Fumarse al ayatolá
Una mujer iraní sin velo, enciende un cigarrillo (lo tienen prohibido) con la foto en llamas del ayatolá y es tan sexy como refrescante. Hay gestos que concentran todo lo que el mundo (y el régimen) lleva décadas necesitando. No es una performance simpática: es un desafío temerario a un Estado que puede encarcelarte, azotarte o matarte por «indecencia», por no aceptar el papel de menor de edad eterna, de mano de obra, incubadora, cocinera, limpiadora y prostituta gratuita.
El velo es, para cualquiera que no esté ciego, la mayor de las agresiones físicas, psíquicas y sociales a una mujer en los países musulmanes y aquí, en Europa, a plena luz del día. Obligar a una mujer a velarse es impedirle el aire, la mirada, la voz, la ciudadanía. Es aniquilarla. Cuando el sistema se toma la libertad de decidir sobre tu cabeza es porque ya ha colonizado todo lo demás, el velo es la punta visible de un entramado entero de violencia patriarcal legalizada. Ser mujer en la República Islámica es vivir en un sistema donde la desigualdad sexista no es un fallo, sino el diseño (de unos tíos) perverso donde la mitad de la sociedad ha sometido e instrumentalizado a la otra mitad.
La niña puede ser casada a los 13, incluso antes con el visto bueno de un juez y la firma del padre; el hombre puede acumular hasta cuatro esposas permanentes; la herencia de ella vale la mitad que la de él; su testimonio cuenta menos; su pasaporte depende del marido; su deseo es rechazado, su cuerpo un campo de minas donde legisla la teología. No pueden bailar, montar en bicicleta, asistir a fiestas mixtas, trabajar sin permiso… La palabra apartheid de género no es una exageración: describe una arquitectura legal inadmisible que todos debemos censurar.
La ley contempla la pena de muerte, la lapidación para ciertos casos de adulterio. ¿Lapidación? Estamos hablando probablemente de la práctica más macabra, cruel y primitiva que se ha dado en lo más sórdido de la historia de la humanidad para determinados «delitos» sexuales, castigos penales por relaciones fuera del matrimonio, mientras un hombre puede comprar sexo al contado envuelto en papel religioso: el famoso matrimonio temporal. Un contrato por horas, días o meses, una dote que funciona como tarifa, un permiso divino para hombres sin asumir responsabilidades. Él entra «piadoso» sale limpio. Ella entra desesperada, pobre, viuda, niña, y sale estigmatizada, sin derechos, a menudo sin protección alguna contra embarazos no deseados o infecciones de transmisión sexual en un contexto donde pedir preservativo te convierte en sospechosa. El sermón oficial demoniza el condón, la educación sexual y la autonomía femenina, pero bendice un mercado sexual encubierto siempre que el hombre conserve su honor intacto.

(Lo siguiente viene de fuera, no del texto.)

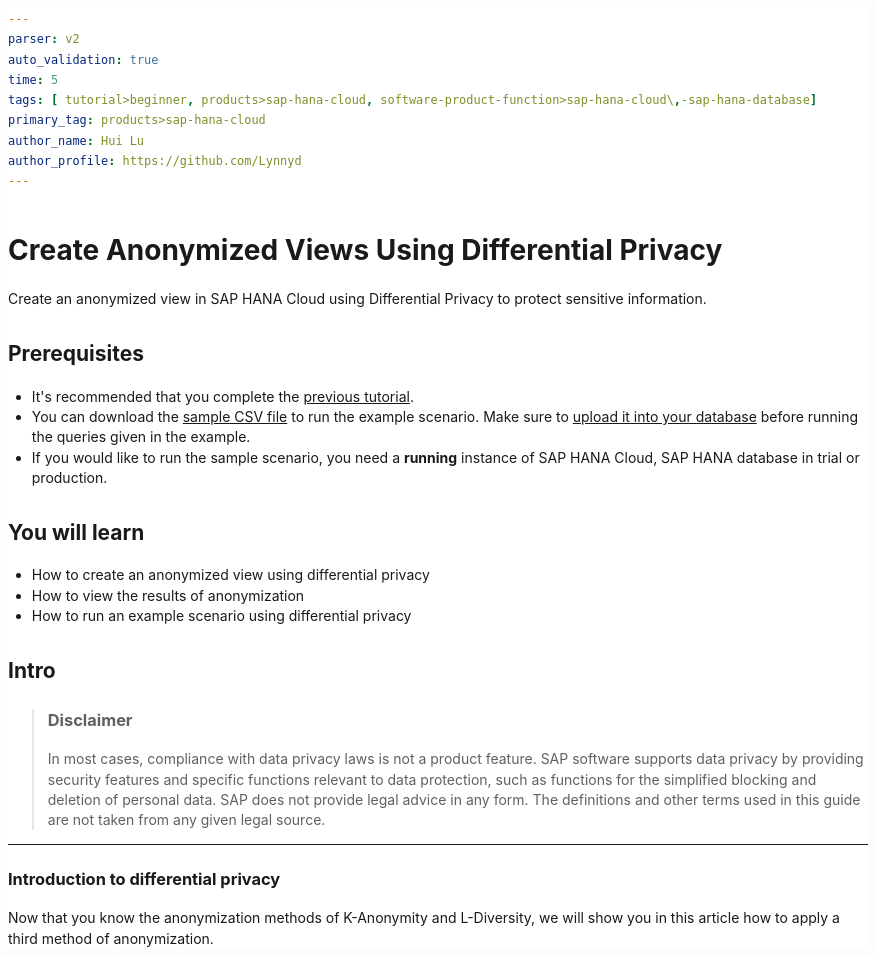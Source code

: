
 ```yaml
---
parser: v2
auto_validation: true
time: 5
tags: [ tutorial>beginner, products>sap-hana-cloud, software-product-function>sap-hana-cloud\,-sap-hana-database]
primary_tag: products>sap-hana-cloud
author_name: Hui Lu
author_profile: https://github.com/Lynnyd
---
```


# Create Anonymized Views Using Differential Privacy
 Create an anonymized view in SAP HANA Cloud using Differential Privacy to protect sensitive information.

## Prerequisites
- It's recommended that you complete the [previous tutorial](hana-cloud-data-anonymization-4).
- You can download the [sample CSV file](https://github.com/SAP-samples/hana-cloud-learning/raw/main/Group:%20Data%20Anonymization%20in%20SAP%20HANA%20Cloud/DataAnonymization_SampleData.zip) to run the example scenario. Make sure to [upload it into your database](hana-cloud-mission-trial-5) before running the queries given in the example.
- If you would like to run the sample scenario, you need a **running** instance of SAP HANA Cloud, SAP HANA database in trial or production.


## You will learn
- How to create an anonymized view using differential privacy
- How to view the results of anonymization
- How to run an example scenario using differential privacy


## Intro
> ### **Disclaimer**
>
> In most cases, compliance with data privacy laws is not a product feature. SAP software supports data privacy by providing security features and specific functions relevant to data protection, such as functions for the simplified blocking and deletion of personal data. SAP does not provide legal advice in any form. The definitions and other terms used in this guide are not taken from any given legal source.

---

### Introduction to differential privacy


Now that you know the anonymization methods of K-Anonymity and L-Diversity, we will show you in this article how to apply a third method of anonymization.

Y luego está el divorcio, ese lujo que a ellas casi nunca se les concede. Él puede dejarla sin explicar demasiado; ella tiene que demostrar violencia extrema, abandono, adicción, enfermedad, todo ante un sistema judicial que parte de la idea de que la esposa «buena» aguanta. La divorciada es una paria: pobre, señalada, madre sin red. Si intenta huir del matrimonio equivocado, puede encontrarse con la justicia divina o con la justicia de los hombres de su familia.
Mientras tanto, el ayatolá se permite dar lecciones al mundo sobre la «dignidad» de la mujer desde lo más profundo de su incapacidad intelectual, cultural y afectiva.
Por eso queman su foto para encenderse un cigarrillo. Porque ese trozo de papel es la condensación de todo lo que impide sus vidas. Fumarse al ayatolá no es un meme: es un manifiesto humano. Y cuando una parte del feminismo mira hacia otro lado, por miedo, por relativismo o por complejo de superioridad, la humillación se duplica.